The monument near Orrin is closest to the actual Geographical Center being only 4.1 miles south of the 4810N / 10010'W position that defines the location for the Geographical Center of North America. This monument is also the most obscure of any center monument since it is located on private property and was never specifically made for public viewing.

In 1951, twin brothers Wendelin M. Bickler and Joseph M. Buechler discovered that the position of 4810N / 10010'W was very close to their farm and wanted to promote Orrin as the true Geographical Center location instead of the Rugby location that had been promoted for two decades. A location was selected in a row of trees for a stone cairn monument. Whether this was a convenient location or if they thought this was the exact location is unknown. The monument was started when the two men were age 45, and being devout Catholics, the brothers transitioned the monument into one that would also honor the Virgin Mary.

The monument and accompany Shrine to Mary was dedicated on May 16, 1954. It was named "Mary the Center of America" monument. Since 1954 was also a Marian Year for the Catholic Church, the shrine was held with special reverence and many local religious observances were held at the location. The Catholic Church in Orrin, which is now closed, was once a large congregation. Worshipers would often walk one mile from the church to the shrine and hold outdoor services there.

When the Russians launched the first satellite known as Sputnik 1, the Buechler brothers became enthralled in space travel and believed that their monument was also directed connected to the center of the universe.
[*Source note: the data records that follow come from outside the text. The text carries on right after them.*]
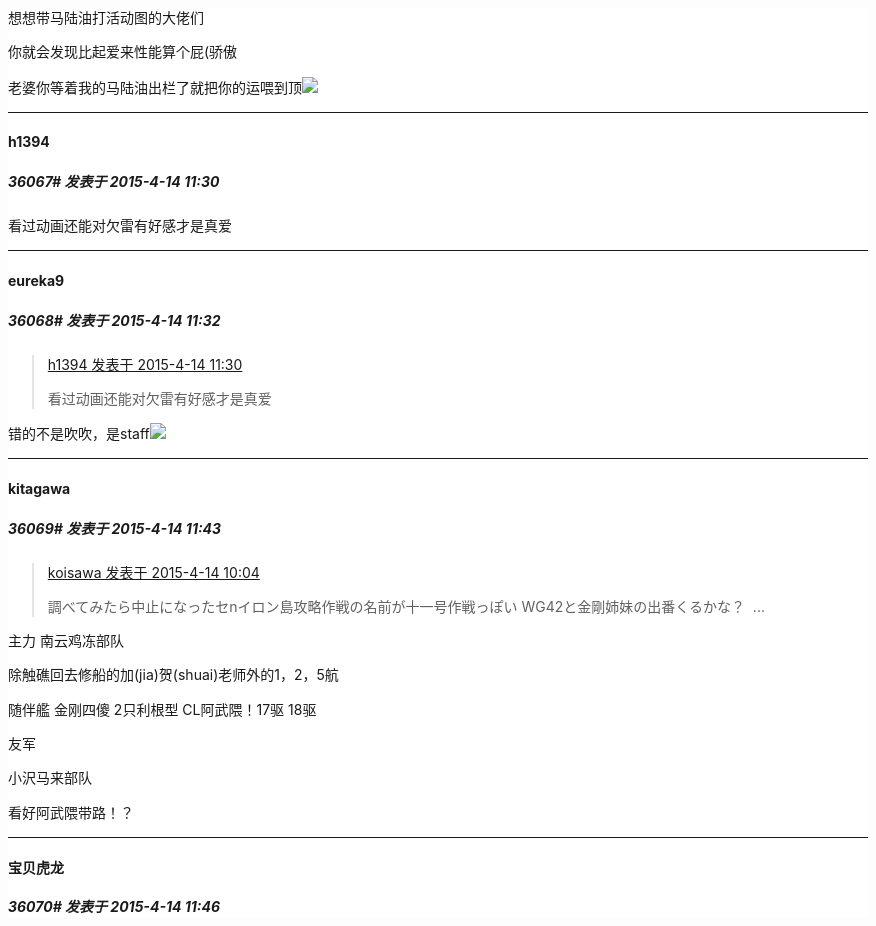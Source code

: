 想想带马陆油打活动图的大佬们

你就会发现比起爱来性能算个屁(骄傲

老婆你等着我的马陆油出栏了就把你的运喂到顶<img src="https://static.saraba1st.com/image/smiley/nq/002.gif" referrerpolicy="no-referrer">


-----

####  h1394  
##### 36067#       发表于 2015-4-14 11:30


看过动画还能对欠雷有好感才是真爱


-----

####  eureka9  
##### 36068#       发表于 2015-4-14 11:32


<blockquote><a href="httphttps://bbs.saraba1st.com/2b/forum.php?mod=redirect&amp;goto=findpost&amp;pid=28661272&amp;ptid=930880" target="_blank">h1394 发表于 2015-4-14 11:30</a>

看过动画还能对欠雷有好感才是真爱</blockquote>
错的不是吹吹，是staff<img src="https://static.saraba1st.com/image/smiley/carton/177.gif" referrerpolicy="no-referrer">


-----

####  kitagawa  
##### 36069#       发表于 2015-4-14 11:43


<blockquote><a href="httphttps://bbs.saraba1st.com/2b/forum.php?mod=redirect&amp;goto=findpost&amp;pid=28659784&amp;ptid=930880" target="_blank">koisawa 发表于 2015-4-14 10:04</a>

調べてみたら中止になったセnイロン島攻略作戦の名前が十一号作戦っぽい WG42と金剛姉妹の出番くるかな？  ...</blockquote>
主力 南云鸡冻部队

除触礁回去修船的加(jia)贺(shuai)老师外的1，2，5航

随伴艦 金刚四傻 2只利根型 CL阿武隈！17驱 18驱


友军

小沢马来部队


看好阿武隈带路！？


-----

####  宝贝虎龙  
##### 36070#       发表于 2015-4-14 11:46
In the back of the stone cairn was a secret compartment that was once said to contain a rock that was recovered from the moon as well as other important artifacts connected with space travel.

The brothers promoted the monument by sending postcards throughout the country and asking those who received one to send one of their area back to them. Today the shrine is overgrown in trees. The land has changed ownership and maintaining the site would be a time consuming endeavor. Permision is required from the landowner to see the monument. The stone cairn was solidly built and actually resembles the one at Rugby. If it were not for historical photos, it would be hard to imagine the prominence that this location once held.
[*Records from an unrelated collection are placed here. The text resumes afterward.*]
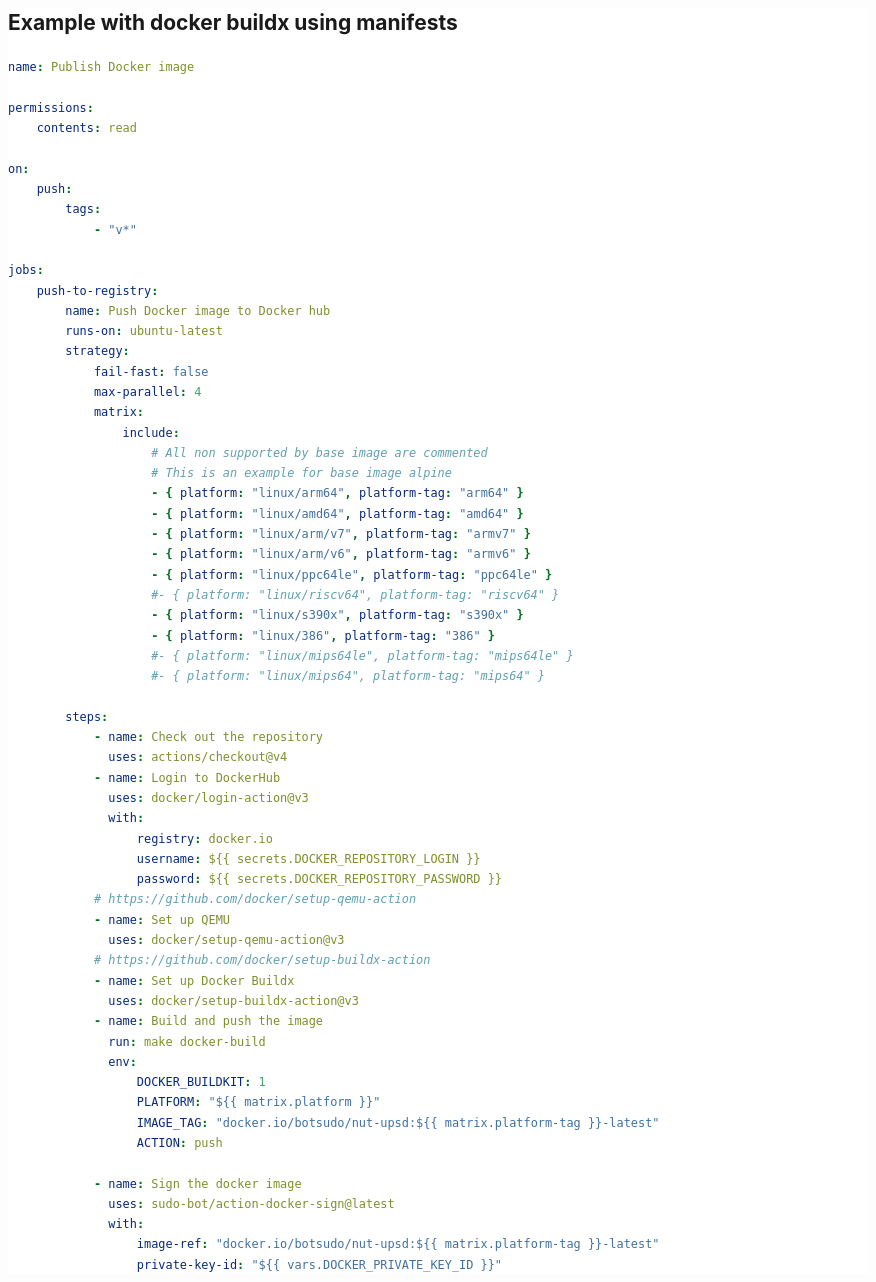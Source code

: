 ## Example with docker buildx using manifests

```yaml
name: Publish Docker image

permissions:
    contents: read

on:
    push:
        tags:
            - "v*"

jobs:
    push-to-registry:
        name: Push Docker image to Docker hub
        runs-on: ubuntu-latest
        strategy:
            fail-fast: false
            max-parallel: 4
            matrix:
                include:
                    # All non supported by base image are commented
                    # This is an example for base image alpine
                    - { platform: "linux/arm64", platform-tag: "arm64" }
                    - { platform: "linux/amd64", platform-tag: "amd64" }
                    - { platform: "linux/arm/v7", platform-tag: "armv7" }
                    - { platform: "linux/arm/v6", platform-tag: "armv6" }
                    - { platform: "linux/ppc64le", platform-tag: "ppc64le" }
                    #- { platform: "linux/riscv64", platform-tag: "riscv64" }
                    - { platform: "linux/s390x", platform-tag: "s390x" }
                    - { platform: "linux/386", platform-tag: "386" }
                    #- { platform: "linux/mips64le", platform-tag: "mips64le" }
                    #- { platform: "linux/mips64", platform-tag: "mips64" }

        steps:
            - name: Check out the repository
              uses: actions/checkout@v4
            - name: Login to DockerHub
              uses: docker/login-action@v3
              with:
                  registry: docker.io
                  username: ${{ secrets.DOCKER_REPOSITORY_LOGIN }}
                  password: ${{ secrets.DOCKER_REPOSITORY_PASSWORD }}
            # https://github.com/docker/setup-qemu-action
            - name: Set up QEMU
              uses: docker/setup-qemu-action@v3
            # https://github.com/docker/setup-buildx-action
            - name: Set up Docker Buildx
              uses: docker/setup-buildx-action@v3
            - name: Build and push the image
              run: make docker-build
              env:
                  DOCKER_BUILDKIT: 1
                  PLATFORM: "${{ matrix.platform }}"
                  IMAGE_TAG: "docker.io/botsudo/nut-upsd:${{ matrix.platform-tag }}-latest"
                  ACTION: push

            - name: Sign the docker image
              uses: sudo-bot/action-docker-sign@latest
              with:
                  image-ref: "docker.io/botsudo/nut-upsd:${{ matrix.platform-tag }}-latest"
                  private-key-id: "${{ vars.DOCKER_PRIVATE_KEY_ID }}"
```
The finished shrine to Mary and stone cairn.
"Mary the Center of America".
Jerry Penry collection.





Location of the shrine and stone cairn south of the exact location and the relationship to the town of Orrin.
Google Earth image. 7/27/2013.



The front of the monument today.
Jerry Penry photo. 9/21/2013.



The back of the stone cairn where the door with hidden compartment was located.
Jerry Penry photo. 9/21/2013.



A portrait of Mary is among the many items still around the shrine.
Jerry Penry photo. 9/21/2013.



The Shrine to Mary has many photos inlaid into the concrete.
Jerry Penry photo. 9/21/2013.



A stone etched with "The Heart of America".
Jerry Penry photo. 9/21/2013.



Top of the flag pole on the rock cairn with the letter "M" for Mary.
Jerry Penry photo. 9/21/2013.



This large handmade aluminum sign once hung from the top of the stone cairn.
Pam Schmitt collection.



Brackets at the top of the stone cairn hung the aluminum sign shown above.
Jerry Penry photo. 9/21/2013.



The completed shrine to Mary before the stone cairn behind it was complete.
Pam Schmitt collection.



Dedication of the Shrine to Mary.
Pam Schmitt collection.



The now vacant Catholic Church at Orrin.
Jerry Penry photo. 9/21/2013.



Aerial view of what is left of the town today.
Google Earth image. 7/27/2013.


The two postcards below are the only ones known that were commercially made for the monument near Orrin.
The text also shown below was often on the backside requesting the receiver to send a postcard of their area in return.

   
(Click to Enlarge)


Jerry Penry collection.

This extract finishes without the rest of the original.